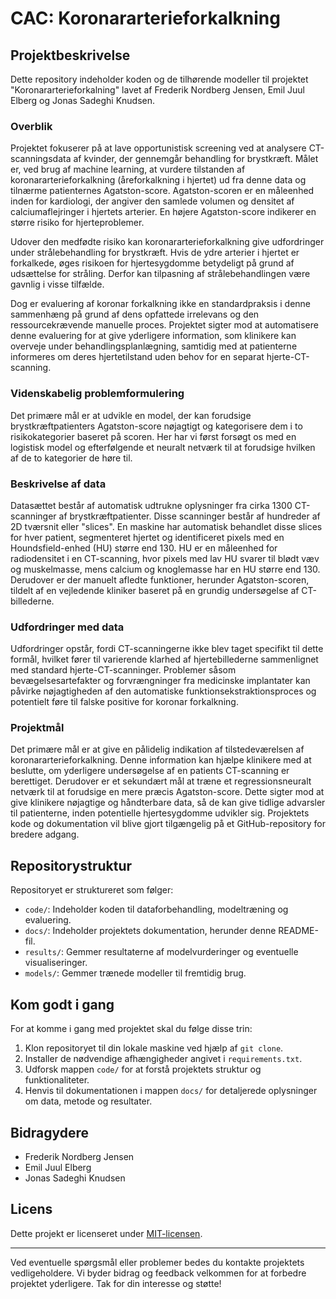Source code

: # CAC: Koronararterieforkalkning

## Projektbeskrivelse

Dette repository indeholder koden og de tilhørende modeller til projektet "Koronararterieforkalning" lavet af Frederik Nordberg Jensen, Emil Juul Elberg og Jonas Sadeghi Knudsen.

### Overblik

Projektet fokuserer på at lave opportunistisk screening ved at analysere CT-scanningsdata af kvinder, der gennemgår behandling for brystkræft. Målet er, ved brug af machine learning, at vurdere tilstanden af koronararterieforkalkning (åreforkalkning i hjertet) ud fra denne data og tilnærme patienternes Agatston-score. Agatston-scoren er en måleenhed inden for kardiologi, der angiver den samlede volumen og densitet af calciumaflejringer i hjertets arterier. En højere Agatston-score indikerer en større risiko for hjerteproblemer.

Udover den medfødte risiko kan koronararterieforkalkning give udfordringer under strålebehandling for brystkræft. Hvis de ydre arterier i hjertet er forkalkede, øges risikoen for hjertesygdomme betydeligt på grund af udsættelse for stråling. Derfor kan tilpasning af strålebehandlingen være gavnlig i visse tilfælde.

Dog er evaluering af koronar forkalkning ikke en standardpraksis i denne sammenhæng på grund af dens opfattede irrelevans og den ressourcekrævende manuelle proces. Projektet sigter mod at automatisere denne evaluering for at give yderligere information, som klinikere kan overveje under behandlingsplanlægning, samtidig med at patienterne informeres om deres hjertetilstand uden behov for en separat hjerte-CT-scanning.

### Videnskabelig problemformulering

Det primære mål er at udvikle en model, der kan forudsige brystkræftpatienters Agatston-score nøjagtigt og kategorisere dem i to risikokategorier baseret på scoren. Her har vi først forsøgt os med en logistisk model og efterfølgende et neuralt netværk til at forudsige hvilken af de to kategorier de høre til.

### Beskrivelse af data

Datasættet består af automatisk udtrukne oplysninger fra cirka 1300 CT-scanninger af brystkræftpatienter. Disse scanninger består af hundreder af 2D tværsnit eller "slices". En maskine har automatisk behandlet disse slices for hver patient, segmenteret hjertet og identificeret pixels med en Houndsfield-enhed (HU) større end 130. HU er en måleenhed for radiodensitet i en CT-scanning, hvor pixels med lav HU svarer til blødt væv og muskelmasse, mens calcium og knoglemasse har en HU større end 130. Derudover er der manuelt afledte funktioner, herunder Agatston-scoren, tildelt af en vejledende kliniker baseret på en grundig undersøgelse af CT-billederne.

### Udfordringer med data

Udfordringer opstår, fordi CT-scanningerne ikke blev taget specifikt til dette formål, hvilket fører til varierende klarhed af hjertebillederne sammenlignet med standard hjerte-CT-scanninger. Problemer såsom bevægelsesartefakter og forvrængninger fra medicinske implantater kan påvirke nøjagtigheden af den automatiske funktionsekstraktionsproces og potentielt føre til falske positive for koronar forkalkning.

### Projektmål

Det primære mål er at give en pålidelig indikation af tilstedeværelsen af koronararterieforkalkning. Denne information kan hjælpe klinikere med at beslutte, om yderligere undersøgelse af en patients CT-scanning er berettiget. Derudover er et sekundært mål at træne et regressionsneuralt netværk til at forudsige en mere præcis Agatston-score. Dette sigter mod at give klinikere nøjagtige og håndterbare data, så de kan give tidlige advarsler til patienterne, inden potentielle hjertesygdomme udvikler sig. Projektets kode og dokumentation vil blive gjort tilgængelig på et GitHub-repository for bredere adgang.

## Repositorystruktur

Repositoryet er struktureret som følger:

- `code/`: Indeholder koden til dataforbehandling, modeltræning og evaluering.
- `docs/`: Indeholder projektets dokumentation, herunder denne README-fil.
- `results/`: Gemmer resultaterne af modelvurderinger og eventuelle visualiseringer.
- `models/`: Gemmer trænede modeller til fremtidig brug.

## Kom godt i gang

For at komme i gang med projektet skal du følge disse trin:

1. Klon repositoryet til din lokale maskine ved hjælp af `git clone`.
2. Installer de nødvendige afhængigheder angivet i `requirements.txt`.
3. Udforsk mappen `code/` for at forstå projektets struktur og funktionaliteter.
4. Henvis til dokumentationen i mappen `docs/` for detaljerede oplysninger om data, metode og resultater.

## Bidragydere

- Frederik Nordberg Jensen
- Emil Juul Elberg
- Jonas Sadeghi Knudsen

## Licens

Dette projekt er licenseret under [MIT-licensen](LICENSE).

---

Ved eventuelle spørgsmål eller problemer bedes du kontakte projektets vedligeholdere. Vi byder bidrag og feedback velkommen for at forbedre projektet yderligere. Tak for din interesse og støtte!
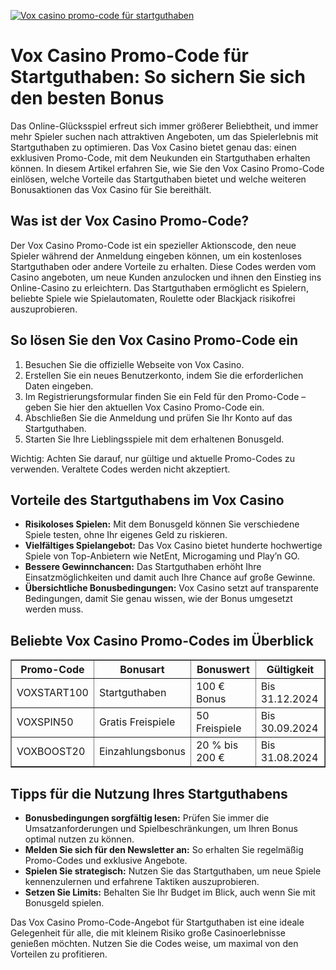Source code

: [![Vox casino promo-code für startguthaben](https://123-caf.pages.dev/gitsignup.png)](https://vrmoo.ru/Bt82HjjY)

<h1>Vox Casino Promo-Code für Startguthaben: So sichern Sie sich den besten Bonus</h1> <p>Das Online-Glücksspiel erfreut sich immer größerer Beliebtheit, und immer mehr Spieler suchen nach attraktiven Angeboten, um das Spielerlebnis mit Startguthaben zu optimieren. Das Vox Casino bietet genau das: einen exklusiven Promo-Code, mit dem Neukunden ein Startguthaben erhalten können. In diesem Artikel erfahren Sie, wie Sie den Vox Casino Promo-Code einlösen, welche Vorteile das Startguthaben bietet und welche weiteren Bonusaktionen das Vox Casino für Sie bereithält.</p>  <h2>Was ist der Vox Casino Promo-Code?</h2> <p>Der Vox Casino Promo-Code ist ein spezieller Aktionscode, den neue Spieler während der Anmeldung eingeben können, um ein kostenloses Startguthaben oder andere Vorteile zu erhalten. Diese Codes werden vom Casino angeboten, um neue Kunden anzulocken und ihnen den Einstieg ins Online-Casino zu erleichtern. Das Startguthaben ermöglicht es Spielern, beliebte Spiele wie Spielautomaten, Roulette oder Blackjack risikofrei auszuprobieren.</p>  <h2>So lösen Sie den Vox Casino Promo-Code ein</h2> <ol>   <li>Besuchen Sie die offizielle Webseite von Vox Casino.</li>   <li>Erstellen Sie ein neues Benutzerkonto, indem Sie die erforderlichen Daten eingeben.</li>   <li>Im Registrierungsformular finden Sie ein Feld für den Promo-Code – geben Sie hier den aktuellen Vox Casino Promo-Code ein.</li>   <li>Abschließen Sie die Anmeldung und prüfen Sie Ihr Konto auf das Startguthaben.</li>   <li>Starten Sie Ihre Lieblingsspiele mit dem erhaltenen Bonusgeld.</li> </ol> <p>Wichtig: Achten Sie darauf, nur gültige und aktuelle Promo-Codes zu verwenden. Veraltete Codes werden nicht akzeptiert.</p>  <h2>Vorteile des Startguthabens im Vox Casino</h2> <ul>   <li><strong>Risikoloses Spielen:</strong> Mit dem Bonusgeld können Sie verschiedene Spiele testen, ohne Ihr eigenes Geld zu riskieren.</li>   <li><strong>Vielfältiges Spielangebot:</strong> Das Vox Casino bietet hunderte hochwertige Spiele von Top-Anbietern wie NetEnt, Microgaming und Play’n GO.</li>   <li><strong>Bessere Gewinnchancen:</strong> Das Startguthaben erhöht Ihre Einsatzmöglichkeiten und damit auch Ihre Chance auf große Gewinne.</li>   <li><strong>Übersichtliche Bonusbedingungen:</strong> Vox Casino setzt auf transparente Bedingungen, damit Sie genau wissen, wie der Bonus umgesetzt werden muss.</li> </ul>  <h2>Beliebte Vox Casino Promo-Codes im Überblick</h2> <table border="1" cellpadding="8" cellspacing="0" style="border-collapse: collapse; width: 100%;">   <thead>     <tr>       <th>Promo-Code</th>       <th>Bonusart</th>       <th>Bonuswert</th>       <th>Gültigkeit</th>     </tr>   </thead>   <tbody>     <tr>       <td>VOXSTART100</td>       <td>Startguthaben</td>       <td>100 € Bonus</td>       <td>Bis 31.12.2024</td>     </tr>     <tr>       <td>VOXSPIN50</td>       <td>Gratis Freispiele</td>       <td>50 Freispiele</td>       <td>Bis 30.09.2024</td>     </tr>     <tr>       <td>VOXBOOST20</td>       <td>Einzahlungsbonus</td>       <td>20 % bis 200 €</td>       <td>Bis 31.08.2024</td>     </tr>   </tbody> </table>  <h2>Tipps für die Nutzung Ihres Startguthabens</h2> <ul>   <li><strong>Bonusbedingungen sorgfältig lesen:</strong> Prüfen Sie immer die Umsatzanforderungen und Spielbeschränkungen, um Ihren Bonus optimal nutzen zu können.</li>   <li><strong>Melden Sie sich für den Newsletter an:</strong> So erhalten Sie regelmäßig Promo-Codes und exklusive Angebote.</li>   <li><strong>Spielen Sie strategisch:</strong> Nutzen Sie das Startguthaben, um neue Spiele kennenzulernen und erfahrene Taktiken auszuprobieren.</li>   <li><strong>Setzen Sie Limits:</strong> Behalten Sie Ihr Budget im Blick, auch wenn Sie mit Bonusgeld spielen.</li> </ul>  <p>Das Vox Casino Promo-Code-Angebot für Startguthaben ist eine ideale Gelegenheit für alle, die mit kleinem Risiko große Casinoerlebnisse genießen möchten. Nutzen Sie die Codes weise, um maximal von den Vorteilen zu profitieren.</p>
=-=-=-=-=
Pictures are to be omitted; otherwise, every line from the first line of the listing through the line containing "Udover den medfødte" must be reproduced exactly, both ends included.

> [YOUR RESPONSE]
Source code

: # CAC: Koronararterieforkalkning

## Projektbeskrivelse

Dette repository indeholder koden og de tilhørende modeller til projektet "Koronararterieforkalning" lavet af Frederik Nordberg Jensen, Emil Juul Elberg og Jonas Sadeghi Knudsen.

### Overblik

Projektet fokuserer på at lave opportunistisk screening ved at analysere CT-scanningsdata af kvinder, der gennemgår behandling for brystkræft. Målet er, ved brug af machine learning, at vurdere tilstanden af koronararterieforkalkning (åreforkalkning i hjertet) ud fra denne data og tilnærme patienternes Agatston-score. Agatston-scoren er en måleenhed inden for kardiologi, der angiver den samlede volumen og densitet af calciumaflejringer i hjertets arterier. En højere Agatston-score indikerer en større risiko for hjerteproblemer.

Udover den medfødte risiko kan koronararterieforkalkning give udfordringer under strålebehandling for brystkræft. Hvis de ydre arterier i hjertet er forkalkede, øges risikoen for hjertesygdomme betydeligt på grund af udsættelse for stråling. Derfor kan tilpasning af strålebehandlingen være gavnlig i visse tilfælde.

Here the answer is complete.